Assessing students' prior knowledge and identifying misconceptions before introducing a new subject

Prior knowledge is necessary for learning but can be problematic if it is not accurate or sufficient. It is a good practice for faculty to assess students' prior knowledge of a subject and identify common misconceptions in order to find an appropriate entry point for introducing a new topic. By using clicker multiple-choice questions, faculty can quickly gauge students' knowledge level. For instance, in a Fall 2006 Chemistry class at U-M, the professor started each lecture with clicker questions asking students to identify new concepts or distinguish between various new concepts discussed in the assigned readings.
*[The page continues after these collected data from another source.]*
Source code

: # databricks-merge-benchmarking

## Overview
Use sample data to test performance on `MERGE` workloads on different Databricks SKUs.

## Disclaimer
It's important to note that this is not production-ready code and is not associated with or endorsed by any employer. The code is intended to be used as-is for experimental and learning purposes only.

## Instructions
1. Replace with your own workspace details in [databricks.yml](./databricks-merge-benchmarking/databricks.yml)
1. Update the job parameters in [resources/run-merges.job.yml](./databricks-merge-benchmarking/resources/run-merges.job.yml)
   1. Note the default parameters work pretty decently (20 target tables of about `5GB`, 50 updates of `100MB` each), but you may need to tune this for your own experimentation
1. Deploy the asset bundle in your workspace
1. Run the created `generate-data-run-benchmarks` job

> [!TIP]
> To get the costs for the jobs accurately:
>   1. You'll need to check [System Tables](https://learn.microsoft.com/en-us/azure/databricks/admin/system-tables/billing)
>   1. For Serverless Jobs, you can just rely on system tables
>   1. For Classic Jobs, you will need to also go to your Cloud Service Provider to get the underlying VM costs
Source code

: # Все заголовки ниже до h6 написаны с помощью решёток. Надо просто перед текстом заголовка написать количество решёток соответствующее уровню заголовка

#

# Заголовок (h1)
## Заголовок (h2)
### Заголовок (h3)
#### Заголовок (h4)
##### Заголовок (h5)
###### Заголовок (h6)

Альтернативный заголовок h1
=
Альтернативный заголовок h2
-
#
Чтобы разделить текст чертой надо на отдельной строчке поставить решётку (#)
Checking students'understanding of new material

Clicker technology makes it easy for faculty to check students' mastery of lecture content. The immediate display of student responses enables faculty and students to see how well students understand the lecture. As a result, faculty can decide whether there is a need for further instruction or supplementary materials. By seeing peers' responses, students can gauge how well they are doing in relation to others in the class and determine which topics they need to review or bring to office hours.

Using Peer Instruction and other active learning strategies

Peer Instruction (Mazur, 1997) and Think-Pair-Share (Lyman, 1981) are cooperative learning strategies that faculty often use to probe students'understanding of lecture content and encourage them to discuss, debate, and defend their answers during lecture. The strategy entails posing a question to students, giving them time to think and discuss their responses with a partner, and then describing the results to the whole class.
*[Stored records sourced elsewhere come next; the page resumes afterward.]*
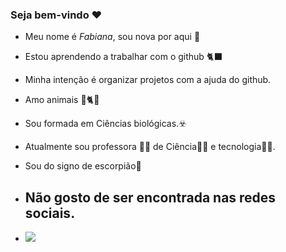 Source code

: ### Seja bem-vindo ♥

- Meu nome é *Fabiana*, sou nova por aqui 💠
- Estou aprendendo a trabalhar com o github 🐈‍⬛
- Minha intenção é organizar projetos com a ajuda do github.
- Amo animais 🦮🐈🦜
- Sou formada em Ciências biológicas.☣️
- Atualmente sou professora 👩‍🏫 de Ciência👩‍🔬 e tecnologia👩‍💻.
- Sou do signo de escorpião🦂

- ## Não gosto de ser encontrada nas redes sociais.
- ![](https://media1.tenor.com/m/CwkPwv55Rw4AAAAd/biology.gif)

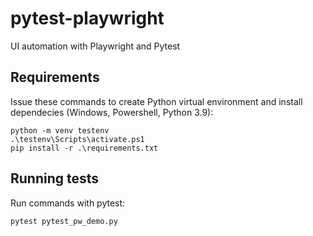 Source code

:# pytest-playwright
UI automation with Playwright and Pytest

## Requirements

Issue these commands to create Python virtual environment and install dependecies (Windows, Powershell, Python 3.9):

    python -m venv testenv
    .\testenv\Scripts\activate.ps1
    pip install -r .\requirements.txt

## Running tests

Run commands with pytest:

    pytest pytest_pw_demo.py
Clicker technology makes the use of these strategies feasible and manageable, even for large classes. For example, the instructor will plan for each lecture several concept questions that focus more on the analysis and evaluation of information than simple recall, rote memorization, or calculation. Students are asked to share and discuss their responses with partners. Some faculty ask students to respond twice to difficult questions, once right after they read the question and then again after they talk to their partners. The faculty member then reviews and explains students' different responses, helping them clear up their misconceptions.

Research in physics (Crouch & Mazur, 2001) shows that students' cognitive gains from peer instruction are significant: students' scores on tests measuring conceptual understanding improved dramatically; their performance on traditional quantitative problems improved as well.
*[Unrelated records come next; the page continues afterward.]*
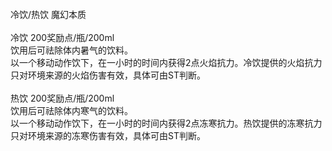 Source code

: <title>冷饮/热饮</title>
<meta name="GENERATOR" content="WinCHM">
<meta http-equiv="Content-Type" content="text/html; charset=gb2312">
<br>冷饮/热饮 魔幻本质
<br>
<br>冷饮 200奖励点/瓶/200ml
<br>饮用后可祛除体内暑气的饮料。
<br>以一个移动动作饮下，在一小时的时间内获得2点火焰抗力。冷饮提供的火焰抗力只对环境来源的火焰伤害有效，具体可由ST判断。
<br>
<br>热饮 200奖励点/瓶/200ml
<br>饮用后可祛除体内寒气的饮料。
<br>以一个移动动作饮下，在一小时的时间内获得2点冻寒抗力。热饮提供的冻寒抗力只对环境来源的冻寒伤害有效，具体可由ST判断。
<br>
<br>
Starting class discussion on difficult topics

The anonymity of responses facilitated by the clicker technology allows faculty to initiate class discussion and debate on sensitive topics that might otherwise be difficult to explore. For example, questions on controversial issues in a political science course can sometimes be met with absolute silence (Abrahamson, 1999), but the use of clickers can help change classroom dynamics. Faculty can start the class lecture or discussion by posing controversial questions and offering "common-sense" multiple-choice responses. Students' responses, and their questions about their peers' responses, can provide an opening for class discussion. When students recognize their own opinions and co-direct a class discussion, they may feel a greater sense of ownership over the lecture and discussion. As a result, they will be more engaged in and responsible for their own learning. Also, instead of drawing conclusions from the most vocal students, the faculty member receives

a far more accurate overview of opinions from the entire class. Most important, the anonymous feature of the clicker system ensures that viewpoints that might not otherwise be expressed during class discussion are given a voice.

Administering tests and quizzes during lecture

The relative ease of managing students' responses has made the clicker system a helpful device for testing and grading during lecture. Features such as automatic scoring and record-keeping for each student enable faculty to administer all sorts of tests and quizzes in large lecture halls. For example, in one physics class at U-M, students' responses to questions posed during lecture are scored. Students who answer the questions correctly earn points that count toward a small percentage of the course grade (allocating too many points to a clicker quiz can increase the likelihood of cheating). Moreover, with instant feedback from students, faculty can adjust the pace of a lecture and the amount of content presented, assist students in identifying their knowledge deficiency, help students re- evaluate their study strategies, and determine what additional resources they might need to provide.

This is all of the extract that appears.